[Supplied entries]
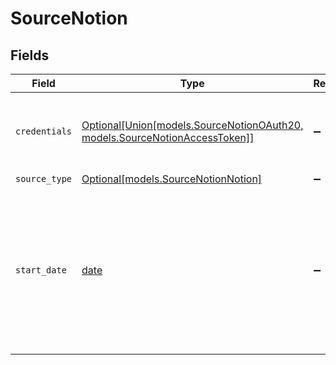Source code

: # SourceNotion


## Fields

| Field                                                                                                                                                                                                                        | Type                                                                                                                                                                                                                         | Required                                                                                                                                                                                                                     | Description                                                                                                                                                                                                                  | Example                                                                                                                                                                                                                      |
| ---------------------------------------------------------------------------------------------------------------------------------------------------------------------------------------------------------------------------- | ---------------------------------------------------------------------------------------------------------------------------------------------------------------------------------------------------------------------------- | ---------------------------------------------------------------------------------------------------------------------------------------------------------------------------------------------------------------------------- | ---------------------------------------------------------------------------------------------------------------------------------------------------------------------------------------------------------------------------- | ---------------------------------------------------------------------------------------------------------------------------------------------------------------------------------------------------------------------------- |
| `credentials`                                                                                                                                                                                                                | [Optional[Union[models.SourceNotionOAuth20, models.SourceNotionAccessToken]]](../models/sourcenotionauthenticationmethod.md)                                                                                                 | :heavy_minus_sign:                                                                                                                                                                                                           | Choose either OAuth (recommended for Airbyte Cloud) or Access Token. See our <a href='https://docs.airbyte.com/integrations/sources/notion#setup-guide'>docs</a> for more information.                                       |                                                                                                                                                                                                                              |
| `source_type`                                                                                                                                                                                                                | [Optional[models.SourceNotionNotion]](../models/sourcenotionnotion.md)                                                                                                                                                       | :heavy_minus_sign:                                                                                                                                                                                                           | N/A                                                                                                                                                                                                                          |                                                                                                                                                                                                                              |
| `start_date`                                                                                                                                                                                                                 | [date](https://docs.python.org/3/library/datetime.html#date-objects)                                                                                                                                                         | :heavy_minus_sign:                                                                                                                                                                                                           | UTC date and time in the format YYYY-MM-DDTHH:MM:SS.000Z. During incremental sync, any data generated before this date will not be replicated. If left blank, the start date will be set to 2 years before the present date. | 2020-11-16T00:00:00.000Z                                                                                                                                                                                                     |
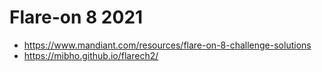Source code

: # Flare-on 8 2021

- https://www.mandiant.com/resources/flare-on-8-challenge-solutions
- https://mibho.github.io/flarech2/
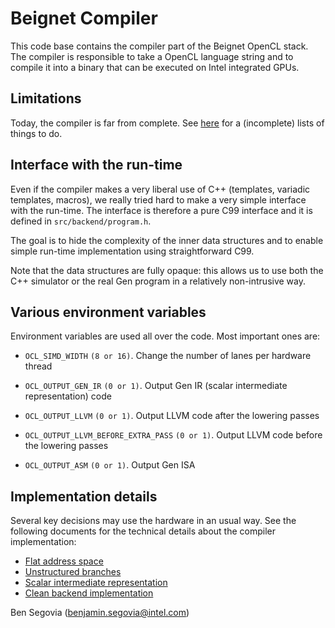 Beignet Compiler
================

This code base contains the compiler part of the Beignet OpenCL stack. The
compiler is responsible to take a OpenCL language string and to compile it into
a binary that can be executed on Intel integrated GPUs.

Limitations
-----------

Today, the compiler is far from complete. See [here](doc/TODO.html) for a
(incomplete) lists of things to do.

Interface with the run-time
---------------------------

Even if the compiler makes a very liberal use of C++ (templates, variadic
templates, macros), we really tried hard to make a very simple interface with
the run-time. The interface is therefore a pure C99 interface and it is defined
in `src/backend/program.h`.

The goal is to hide the complexity of the inner data structures and to enable
simple run-time implementation using straightforward C99.

Note that the data structures are fully opaque: this allows us to use both the
C++ simulator or the real Gen program in a relatively non-intrusive way.

Various environment variables
-----------------------------

Environment variables are used all over the code. Most important ones are:

- `OCL_SIMD_WIDTH` `(8 or 16)`. Change the number of lanes per hardware thread

- `OCL_OUTPUT_GEN_IR` `(0 or 1)`. Output Gen IR (scalar intermediate
  representation) code

- `OCL_OUTPUT_LLVM` `(0 or 1)`. Output LLVM code after the lowering passes

- `OCL_OUTPUT_LLVM_BEFORE_EXTRA_PASS` `(0 or 1)`. Output LLVM code before the
  lowering passes

- `OCL_OUTPUT_ASM` `(0 or 1)`. Output Gen ISA

Implementation details
----------------------

Several key decisions may use the hardware in an usual way. See the following
documents for the technical details about the compiler implementation:

- [Flat address space](doc/flat\_address\_space.html)
- [Unstructured branches](doc/unstructured\_branches.html)
- [Scalar intermediate representation](doc/gen\_ir.html)
- [Clean backend implementation](doc/compiler_backend.html)

Ben Segovia (<benjamin.segovia@intel.com>)

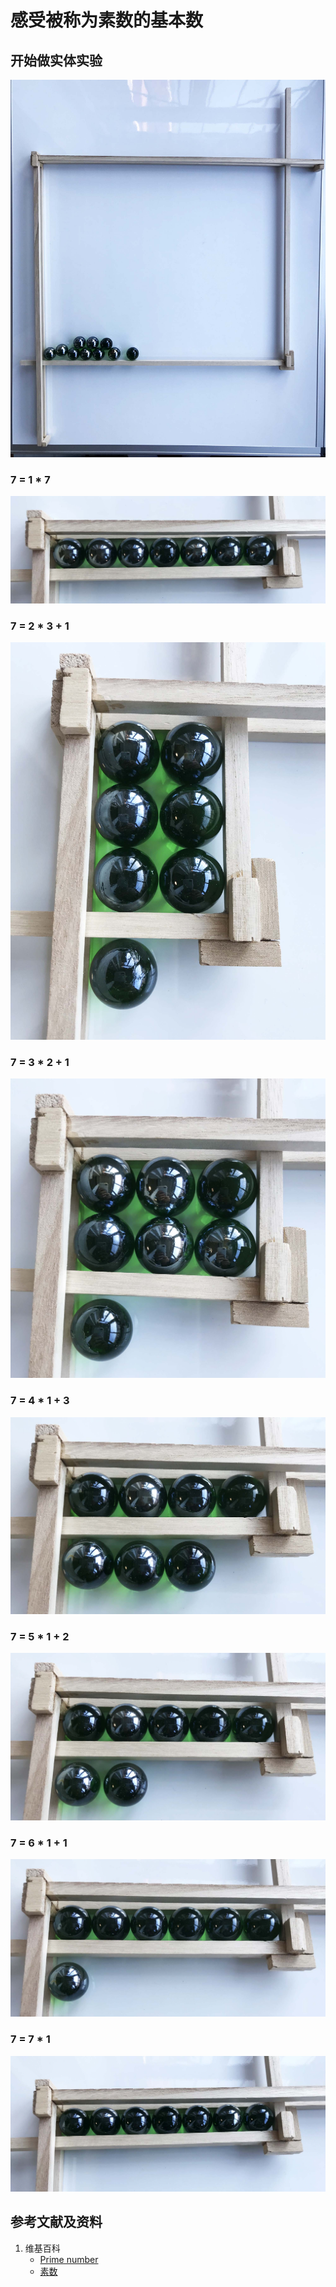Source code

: # 感受被称为素数的基本数

## 开始做实体实验

![](/images/数论/基本数和合成数/感受被称为素数的基本数/0a0.jpg)

### 7 = 1 * 7
![](/images/数论/基本数和合成数/感受被称为素数的基本数/1a1.jpg)

### 7 = 2 * 3 + 1
![](/images/数论/基本数和合成数/感受被称为素数的基本数/1a2.jpg)

### 7 = 3 * 2 + 1
![](/images/数论/基本数和合成数/感受被称为素数的基本数/1a3.jpg)

### 7 = 4 * 1 + 3
![](/images/数论/基本数和合成数/感受被称为素数的基本数/1a4.jpg)

### 7 = 5 * 1 + 2
![](/images/数论/基本数和合成数/感受被称为素数的基本数/1a5.jpg)

### 7 = 6 * 1 + 1
![](/images/数论/基本数和合成数/感受被称为素数的基本数/1a6.jpg)

### 7 = 7 * 1
![](/images/数论/基本数和合成数/感受被称为素数的基本数/1a7.jpg)


## 参考文献及资料

1. 维基百科
	- [Prime number](https://en.wikipedia.org/wiki/Prime_number) 
	- [素数](https://zh.wikipedia.org/wiki/%E8%B4%A8%E6%95%B0) 
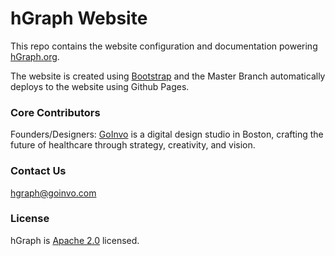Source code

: hGraph Website
=============
This repo contains the website configuration and documentation powering [hGraph.org](https://www.hgraph.org).

The website is created using [Bootstrap](https://getbootstrap.com) and the Master Branch automatically deploys to the website using Github Pages.

### Core Contributors ###
Founders/Designers: [GoInvo](http://www.goinvo.com/) is a digital design studio in Boston, crafting the future of healthcare through strategy, creativity, and vision.

### Contact Us ###
[hgraph@goinvo.com](mailto:hgraph@goinvo.com)

### License ###
hGraph is [Apache 2.0](https://github.com/goinvo/hgraph-website/blob/master/LICENSE) licensed.
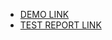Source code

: - [DEMO LINK](https://PRO-GRAM-MER.github.io/layout_html-form/)
- [TEST REPORT LINK](https://PRO-GRAM-MER.github.io/layout_html-form/report/html_report/)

[Task objective] Leave the pictures out, then output exactly the lines from the "[hgraph@goinvo.com](mailto:hgraph@goinvo.com)" line through the end of the records above, and no others.

[Answer to the problem]
[hgraph@goinvo.com](mailto:hgraph@goinvo.com)

### License ###
hGraph is [Apache 2.0](https://github.com/goinvo/hgraph-website/blob/master/LICENSE) licensed.
Source code

: - [DEMO LINK](https://PRO-GRAM-MER.github.io/layout_html-form/)
- [TEST REPORT LINK](https://PRO-GRAM-MER.github.io/layout_html-form/report/html_report/)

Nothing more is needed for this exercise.